Rendered images with source text:
========================================

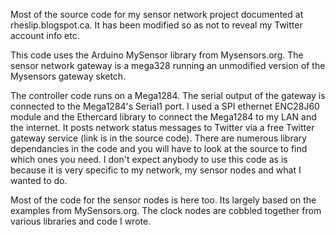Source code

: Most of the source code for my sensor network project documented at rheslip.blogspot.ca. It has been
modified so as not to reveal my Twitter account info etc.

This code uses the Arduino MySensor library from Mysensors.org. The sensor network gateway is a mega328 running an unmodified
version of the Mysensors gateway sketch.

The controller code runs on a Mega1284. The serial output of the gateway is connected to the Mega1284's Serial1 port. I used a SPI ethernet
ENC28J60 module and the Ethercard library to connect the Mega1284 to my LAN and the internet. It posts network status messages to Twitter
via a free Twitter gateway service (link is in the source code). There are numerous library dependancies in the code and you will have to 
look at the source to find which ones you need. I don't expect anybody to use this code as is because it is very specific to my network, my sensor 
nodes and what I wanted to do.

Most of the code for the sensor nodes is here too. Its largely based on the examples from MySensors.org. The
clock nodes are cobbled together from various libraries and code I wrote.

========================================

▸ WHAT IS NEEDED: Show all lines from the data that contain "library".

▸ ANSWER FOR THE TASK:
This code uses the Arduino MySensor library from Mysensors.org. The sensor network gateway is a mega328 running an unmodified
ENC28J60 module and the Ethercard library to connect the Mega1284 to my LAN and the internet. It posts network status messages to Twitter
via a free Twitter gateway service (link is in the source code). There are numerous library dependancies in the code and you will have to 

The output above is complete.